Under the government’s ‘Uraan Pakistan’ national economic plan, the country aims to raise IT exports to $10 billion by FY29. Achieving this target would require exports to grow at a compound annual rate of 27% over the coming years. Ayesha Abdullah, CEO of Pakistan Innovation Network, told Wealth Pakistan that Pakistan can attract large AI-linked investments by aligning its regulatory framework with investor expectations.
She emphasized the need for clear data protection rules, workable public–private partnership models, and AI-specific incentives that reward research and development, cloud adoption, and export-oriented product development. She stressed that immediate reforms should strengthen data privacy enforcement, establish an independent oversight body, and improve transparency in technology governance. She said such measures would enable international firms to commit to multi-year infrastructure and skilling plans.

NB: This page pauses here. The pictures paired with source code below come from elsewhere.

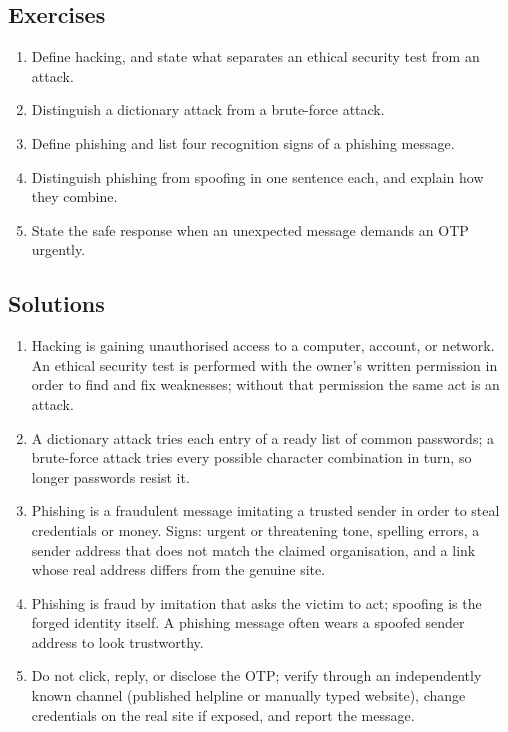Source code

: \documentclass[11pt]{article}
\begin{document}
\subsection*{Exercises}
\begin{enumerate}[label=\arabic*.]
  \item Define hacking, and state what separates an ethical security
    test from an attack.
  \item Distinguish a dictionary attack from a brute-force attack.
  \item Define phishing and list four recognition signs of a phishing
    message.
  \item Distinguish phishing from spoofing in one sentence each, and
    explain how they combine.
  \item State the safe response when an unexpected message demands an
    OTP urgently.
\end{enumerate}

\subsection*{Solutions}
\begingroup\small
\begin{enumerate}[label=\arabic*.]
  \item Hacking is gaining unauthorised access to a computer, account,
    or network. An ethical security test is performed with the owner's
    written permission in order to find and fix weaknesses; without
    that permission the same act is an attack.
  \item A dictionary attack tries each entry of a ready list of common
    passwords; a brute-force attack tries every possible character
    combination in turn, so longer passwords resist it.
  \item Phishing is a fraudulent message imitating a trusted sender in
    order to steal credentials or money. Signs: urgent or threatening
    tone, spelling errors, a sender address that does not match the
    claimed organisation, and a link whose real address differs from
    the genuine site.
  \item Phishing is fraud by imitation that asks the victim to act;
    spoofing is the forged identity itself. A phishing message often
    wears a spoofed sender address to look trustworthy.
  \item Do not click, reply, or disclose the OTP; verify through an
    independently known channel (published helpline or manually typed
    website), change credentials on the real site if exposed, and
    report the message.
\end{enumerate}
\endgroup
\end{document}
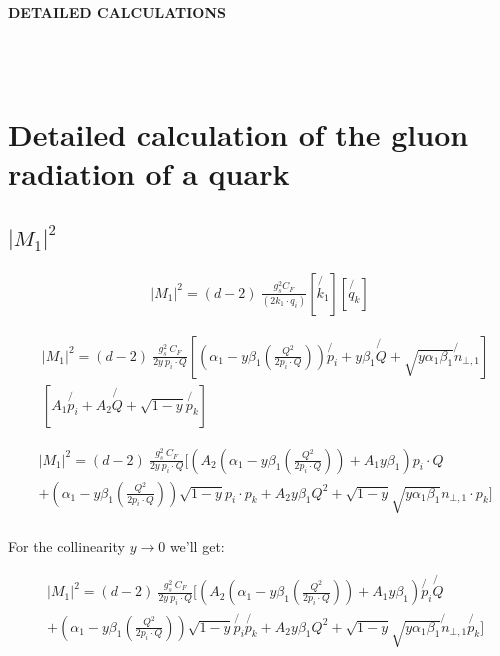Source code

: \begin{LARGE}
\textbf{DETAILED CALCULATIONS}
\end{LARGE}
\\
\\


\section*{Detailed calculation of the gluon radiation of a quark}
\subsection*{$ |M_1|^2 $}

\begin{equation}
\begin{split}
|M_1|^2=(d-2)\:\frac{g_s^2  C_F }{(2k_1\cdot q_i)}
[\not{k_1} ][\not{q_k}]
\end{split}
\end{equation}

\begin{equation}
\begin{split}
&|M_1|^2=(d-2)\:\frac{g_s^2 \: C_F }{2y\: p_i \cdot Q}
[(\alpha_1 -y\beta_1(\frac{Q^2}{2p_i \cdot Q})) \not{p_i} + y\beta_1\not{Q} + \sqrt{y\alpha_1\beta_1}\not{n}_{\bot,1} ]\\
&[A_1\not{p_i} + A_2\not{Q} + \sqrt{1-y}\not{p_k}]
\end{split}
\end{equation}

\begin{equation}
\begin{split}
&|M_1|^2=(d-2)\:\frac{g_s^2 \: C_F }{2y\: p_i \cdot Q}
[(A_2(\alpha_1 -y\beta_1(\frac{Q^2}{2p_i \cdot Q}))+ A_1y\beta_1) {p_i}\cdot Q\\
&+(\alpha_1 -y\beta_1(\frac{Q^2}{2p_i \cdot Q}))\sqrt{1-y}p_i\cdot p_k+A_2 y\beta_1 Q^2+ \sqrt{1-y}\sqrt{y\alpha_1\beta_1}{n}_{\bot,1}\cdot p_k ]\\
\end{split}
\end{equation}

For the collinearity $ y \rightarrow 0 $ we'll get:

\begin{equation}
\begin{split}
&|M_1|^2=(d-2)\:\frac{g_s^2 \: C_F }{2y\: p_i \cdot Q}
[(A_2(\alpha_1 -y\beta_1(\frac{Q^2}{2p_i \cdot Q}))+ A_1y\beta_1) \not{p_i} \not{Q}\\
&+(\alpha_1 -y\beta_1(\frac{Q^2}{2p_i \cdot Q}))\sqrt{1-y}\not{p_i} \not{p_k}+A_2 y\beta_1 Q^2+ \sqrt{1-y}\sqrt{y\alpha_1\beta_1}\not{n}_{\bot,1} \not{p_k} ]\\
\end{split}
\end{equation}

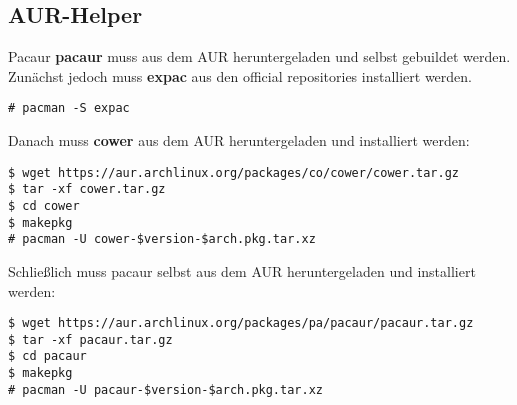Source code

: \subsection{AUR-Helper}
Pacaur \textbf{pacaur} muss aus dem AUR heruntergeladen und selbst gebuildet werden.
Zunächst jedoch muss \textbf{expac} aus den official repositories installiert werden.
\begin{lstlisting}[style=Bash]
# pacman -S expac
\end{lstlisting}
Danach muss \textbf{cower} aus dem AUR heruntergeladen und installiert werden:
\begin{lstlisting}[style=Bash]
$ wget https://aur.archlinux.org/packages/co/cower/cower.tar.gz
$ tar -xf cower.tar.gz
$ cd cower
$ makepkg
# pacman -U cower-$version-$arch.pkg.tar.xz
\end{lstlisting}
Schließlich muss pacaur selbst aus dem AUR heruntergeladen und installiert werden:
\begin{lstlisting}[style=Bash]
$ wget https://aur.archlinux.org/packages/pa/pacaur/pacaur.tar.gz
$ tar -xf pacaur.tar.gz
$ cd pacaur
$ makepkg
# pacman -U pacaur-$version-$arch.pkg.tar.xz
\end{lstlisting}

She also highlighted the importance of accelerated skill development and targeted incentives for AI-driven startups in ensuring new capacity translates into sustainable tech exports. Addressing impediments such as unclear cross-border data regulations and slow licensing processes, she called for standardized and time-bound approval mechanisms. Talking to Wealth Pakistan, Fahad Najeeb, Lecturer at the Computer Science Department, Iqra University Karachi, underscored policy continuity and regulatory clarity as decisive factors in the competitive Global South landscape.
He said Pakistan can attract AI investment by ensuring leadership that bridges academia and industry, pointing to research-driven governance models that convert strategy into deployable digital infrastructure. He maintained that investor confidence will depend on visible progress in data governance, AI ethics frameworks, and stable technology regulations aligned with international standards. He further noted that stronger academia–industry collaboration, research commercialization, and public–private partnerships can reduce perceived risks and demonstrate long-term commitment.
According to Najeeb, effective AI investment can enable Pakistan to move beyond traditional outsourcing toward higher-value AI products and services, including agriculture optimization, fintech risk and compliance analytics, health insights, and multilingual AI solutions tailored for emerging markets. Experts have stressed the need for structural reforms to make exports easier to scale, ensure predictable tax treatment for IT and cloud services, streamline payment channels, and encourage government procurement of local AI solutions so firms can build domestic credibility before expanding abroad.
Microsoft’s $50 billion Global South AI push, unveiled at the New Delhi AI summit, signals that the next phase of technology exports will be shaped not only by talent but also by readiness, clear regulations, credible institutions, and faster execution. Pakistan already has a domestic roadmap in place through its digital infrastructure initiatives and policy frameworks.
If Islamabad translates these commitments into an investor-friendly one-window system for AI and cloud projects — backed by enforceable data protection, time-bound approvals, and efficient intellectual property processes — experts believe the country can convert its current export momentum into an AI-enabled, higher-value digital economy and move closer to achieving the $10 billion IT export target under Uraan Pakistan.